リードトラック「I Have Been To The Mountain(私は山に達した)」のPVが公開された。病院を舞台に、死に際の患者の夢の舞踏を描したユーモラスでもの哀しい短編映像。ケヴィン本人は看護師役で出演している。
Kevin Morby - I Have Been To The Mountain (Official Video)
元になったのは、キング牧師の名言「I’ve Been to the Mountaintop(私は山頂に達した)」。1968年4月3日、遊説活動中のテネシー州メンフィスにあるメイソン・テンプルでのスピーチの中の言葉で、神の加護で約束の地を見たから、もう何も恐れてはいない、と力強く宣言したが、まさにその翌日に凶弾に倒れ暗殺されてしまった。
ケヴィンがこの曲を書いたのは、2014年7月17日にニューヨーク州スタテンアイランドで起きた「エリック・ガーナ―窒息死事件」がきっかけだという。警察官が逮捕にあたって絞め技を使用したために被逮捕者エリック・ガーナーが死亡した事件で、不起訴処分として大陪審への抗議行動が巻き起こり、大きな社会現象となった。

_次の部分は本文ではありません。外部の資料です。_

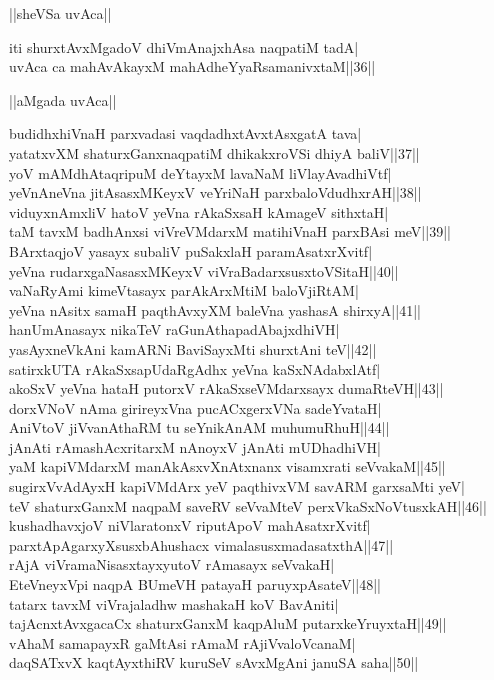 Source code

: \documentclass{article}
\begin{document}
\begin{center}
||sheVSa uvAca||
\end{center}

iti shurxtAvxMgadoV dhiVmAnajxhAsa naqpatiM tadA|\\
uvAca ca mahAvAkayxM mahAdheYyaRsamanivxtaM||36||\\

\begin{center}
||aMgada uvAca||
\end{center}

budidhxhiVnaH parxvadasi vaqdadhxtAvxtAsxgatA tava|\\
yatatxvXM shaturxGanxnaqpatiM dhikakxroVSi dhiyA baliV||37||\\
yoV mAMdhAtaqripuM deYtayxM lavaNaM liVlayAvadhiVtf|\\
yeVnAneVna jitAsasxMKeyxV veYriNaH parxbaloVdudhxrAH||38||\\
viduyxnAmxliV hatoV yeVna rAkaSxsaH kAmageV sithxtaH|\\
taM tavxM badhAnxsi viVreVMdarxM matihiVnaH parxBAsi meV||39||\\
BArxtaqjoV yasayx subaliV puSakxlaH paramAsatxrXvitf|\\
yeVna rudarxgaNasasxMKeyxV viVraBadarxsusxtoVSitaH||40||\\
vaNaRyAmi kimeVtasayx parAkArxMtiM baloVjiRtAM|\\
yeVna nAsitx samaH paqthAvxyXM baleVna yashasA shirxyA||41||\\
hanUmAnasayx nikaTeV raGunAthapadAbajxdhiVH|\\
yasAyxneVkAni kamARNi BaviSayxMti shurxtAni teV||42||\\
satirxkUTA rAkaSxsapUdaRgAdhx yeVna kaSxNAdabxlAtf|\\
akoSxV yeVna hataH putorxV rAkaSxseVMdarxsayx dumaRteVH||43||\\
dorxVNoV nAma girireyxVna pucACxgerxVNa sadeYvataH|\\
AniVtoV jiVvanAthaRM tu seYnikAnAM muhumuRhuH||44||\\
jAnAti rAmashAcxritarxM nAnoyxV jAnAti mUDhadhiVH|\\
yaM kapiVMdarxM manAkAsxvXnAtxnanx visamxrati seVvakaM||45||\\
sugirxVvAdAyxH kapiVMdArx yeV paqthivxVM savARM garxsaMti yeV|\\
teV shaturxGanxM naqpaM saveRV seVvaMteV perxVkaSxNoVtusxkAH||46||\\
kushadhavxjoV niVlaratonxV riputApoV mahAsatxrXvitf|\\
parxtApAgarxyXsusxbAhushacx vimalasusxmadasatxthA||47||\\
rAjA viVramaNisasxtayxyutoV rAmasayx seVvakaH|\\
EteVneyxVpi naqpA BUmeVH patayaH paruyxpAsateV||48||\\
tatarx tavxM viVrajaladhw mashakaH koV BavAniti|\\
tajAcnxtAvxgacaCx shaturxGanxM kaqpAluM putarxkeYruyxtaH||49||\\
vAhaM samapayxR gaMtAsi rAmaM rAjiVvaloVcanaM|\\
daqSATxvX kaqtAyxthiRV kuruSeV sAvxMgAni januSA saha||50||\\
\end{document}
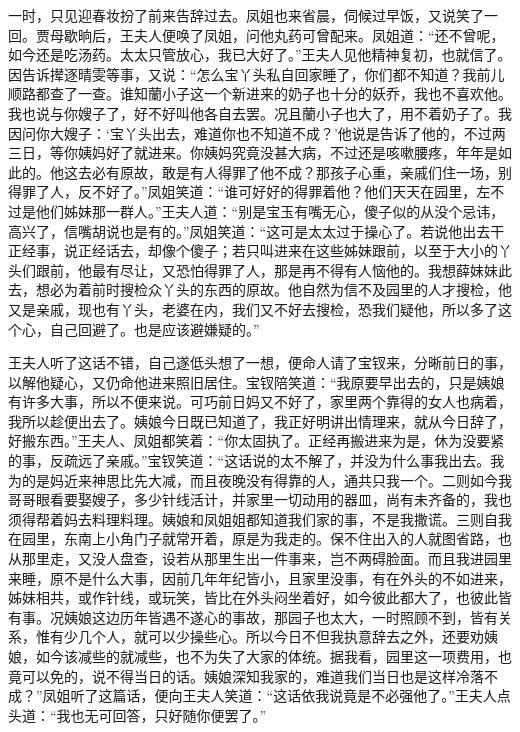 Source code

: \documentclass[12pt,oneside]{book}
\begin{document}
一时，只见迎春妆扮了前来告辞过去。凤姐也来省晨，伺候过早饭，又说笑了一回。贾母歇晌后，王夫人便唤了凤姐，问他丸药可曾配来。凤姐道：“还不曾呢，如今还是吃汤药。太太只管放心，我已大好了。”王夫人见他精神复初，也就信了。因告诉撵逐晴雯等事，又说：“怎么宝丫头私自回家睡了，你们都不知道？我前儿顺路都查了一查。谁知蘭小子这一个新进来的奶子也十分的妖乔，我也不喜欢他。我也说与你嫂子了，好不好叫他各自去罢。况且蘭小子也大了，用不着奶子了。我因问你大嫂子：‘宝丫头出去，难道你也不知道不成？’他说是告诉了他的，不过两三日，等你姨妈好了就进来。你姨妈究竟没甚大病，不过还是咳嗽腰疼，年年是如此的。他这去必有原故，敢是有人得罪了他不成？那孩子心重，亲戚们住一场，别得罪了人，反不好了。”凤姐笑道：“谁可好好的得罪着他？他们天天在园里，左不过是他们姊妹那一群人。”王夫人道：“别是宝玉有嘴无心，傻子似的从没个忌讳，高兴了，信嘴胡说也是有的。”凤姐笑道：“这可是太太过于操心了。若说他出去干正经事，说正经话去，却像个傻子；若只叫进来在这些姊妹跟前，以至于大小的丫头们跟前，他最有尽让，又恐怕得罪了人，那是再不得有人恼他的。我想薛妹妹此去，想必为着前时搜检众丫头的东西的原故。他自然为信不及园里的人才搜检，他又是亲戚，现也有丫头，老婆在内，我们又不好去搜检，恐我们疑他，所以多了这个心，自己回避了。也是应该避嫌疑的。”

王夫人听了这话不错，自己遂低头想了一想，便命人请了宝钗来，分晰前日的事，以解他疑心，又仍命他进来照旧居住。宝钗陪笑道：“我原要早出去的，只是姨娘有许多大事，所以不便来说。可巧前日妈又不好了，家里两个靠得的女人也病着，我所以趁便出去了。姨娘今日既已知道了，我正好明讲出情理来，就从今日辞了，好搬东西。”王夫人、凤姐都笑着：“你太固执了。正经再搬进来为是，休为没要紧的事，反疏远了亲戚。”宝钗笑道：“这话说的太不解了，并没为什么事我出去。我为的是妈近来神思比先大减，而且夜晚没有得靠的人，通共只我一个。二则如今我哥哥眼看要娶嫂子，多少针线活计，并家里一切动用的器皿，尚有未齐备的，我也须得帮着妈去料理料理。姨娘和凤姐姐都知道我们家的事，不是我撒谎。三则自我在园里，东南上小角门子就常开着，原是为我走的。保不住出入的人就图省路，也从那里走，又没人盘查，设若从那里生出一件事来，岂不两碍脸面。而且我进园里来睡，原不是什么大事，因前几年年纪皆小，且家里没事，有在外头的不如进来，姊妹相共，或作针线，或玩笑，皆比在外头闷坐着好，如今彼此都大了，也彼此皆有事。况姨娘这边历年皆遇不遂心的事故，那园子也太大，一时照顾不到，皆有关系，惟有少几个人，就可以少操些心。所以今日不但我执意辞去之外，还要劝姨娘，如今该减些的就减些，也不为失了大家的体统。据我看，园里这一项费用，也竟可以免的，说不得当日的话。姨娘深知我家的，难道我们当日也是这样冷落不成？”凤姐听了这篇话，便向王夫人笑道：“这话依我说竟是不必强他了。”王夫人点头道：“我也无可回答，只好随你便罢了。”
\end{document}
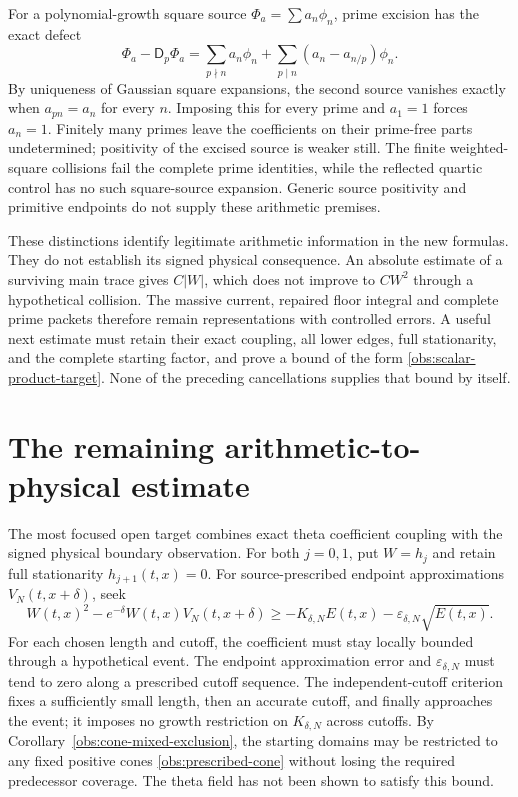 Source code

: \documentclass[11pt]{article}
\numberwithin{equation}{section}
\theoremstyle{definition}
\theoremstyle{remark}
\begin{document}
For a polynomial-growth square source $\Phi_a=\sum a_n\phi_n$,
prime excision has the exact defect
\begin{equation}
 \Phi_a-\mathsf D_p\Phi_a
 =\sum_{p\nmid n}a_n\phi_n
  +\sum_{p\mid n}(a_n-a_{n/p})\phi_n.
 \label{dil:weighted-defect}
\end{equation}
By uniqueness of Gaussian square expansions, the second source vanishes
exactly when $a_{pn}=a_n$ for every $n$. Imposing this for every prime
and $a_1=1$ forces $a_n=1$. Finitely many primes leave the coefficients
on their prime-free parts undetermined; positivity of the excised source
is weaker still. The finite weighted-square collisions fail the complete
prime identities, while the reflected quartic control has no such
square-source expansion. Generic source positivity and primitive
endpoints do not supply these arithmetic premises.

These distinctions identify legitimate arithmetic information in the
new formulas. They do not establish its signed physical consequence.
An absolute estimate of a surviving main trace gives $C|W|$, which does
not improve to $CW^2$ through a hypothetical collision. The massive
current, repaired floor integral and complete prime packets therefore
remain representations with controlled errors. A useful next estimate
must retain their exact coupling, all lower edges, full stationarity,
and the complete starting factor, and prove a bound of the form
\eqref{obs:scalar-product-target}. None of the preceding cancellations
supplies that bound by itself.

\section{The remaining arithmetic-to-physical estimate}\label{next:section}

The most focused open target combines exact theta coefficient coupling
with the signed physical boundary observation. For both
$j=0,1$, put $W=h_j$ and retain full stationarity $h_{j+1}(t,x)=0$.
For source-prescribed endpoint approximations $V_N(t,x+\delta)$, seek
\begin{equation}
 W(t,x)^2-e^{-\delta}W(t,x)V_N(t,x+\delta)
 \ge-K_{\delta,N}E(t,x)
       -\varepsilon_{\delta,N}\sqrt{E(t,x)}.
 \label{next:chord-target}
\end{equation}
For each chosen length and cutoff, the coefficient must stay locally
bounded through a hypothetical event. The endpoint approximation error
and $\varepsilon_{\delta,N}$ must tend to zero along a prescribed
cutoff sequence. The independent-cutoff criterion fixes a sufficiently
small length, then an accurate cutoff, and finally approaches the event;
it imposes no growth restriction on $K_{\delta,N}$ across cutoffs.
By Corollary~\ref{obs:cone-mixed-exclusion}, the starting domains may
be restricted to any fixed positive cones \eqref{obs:prescribed-cone}
without losing the required predecessor coverage. The theta field has
not been shown to satisfy this bound.
\end{document}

ケヴィンはこの曲を「邪悪な手段で殺された人々」の歌であり、「地球上で常に起こってきた無意味な殺人が、近年特に増えた気がする」と語る。シリアスなテーマだが、ホーンセクションと3声のコーラスを配した賑やかなサウンドと、ケヴィンの慈しみ溢れる歌声で、悲哀の中に仄かな曙光を感じさせる希望の歌になっている。
『歌うのこぎり』に綴られた9編の歌には、この「物静かな男」のHappy Sadな世界が息づいているに違いない。願わくば歌詞対訳付の日本盤でリリースしてほしいものだ。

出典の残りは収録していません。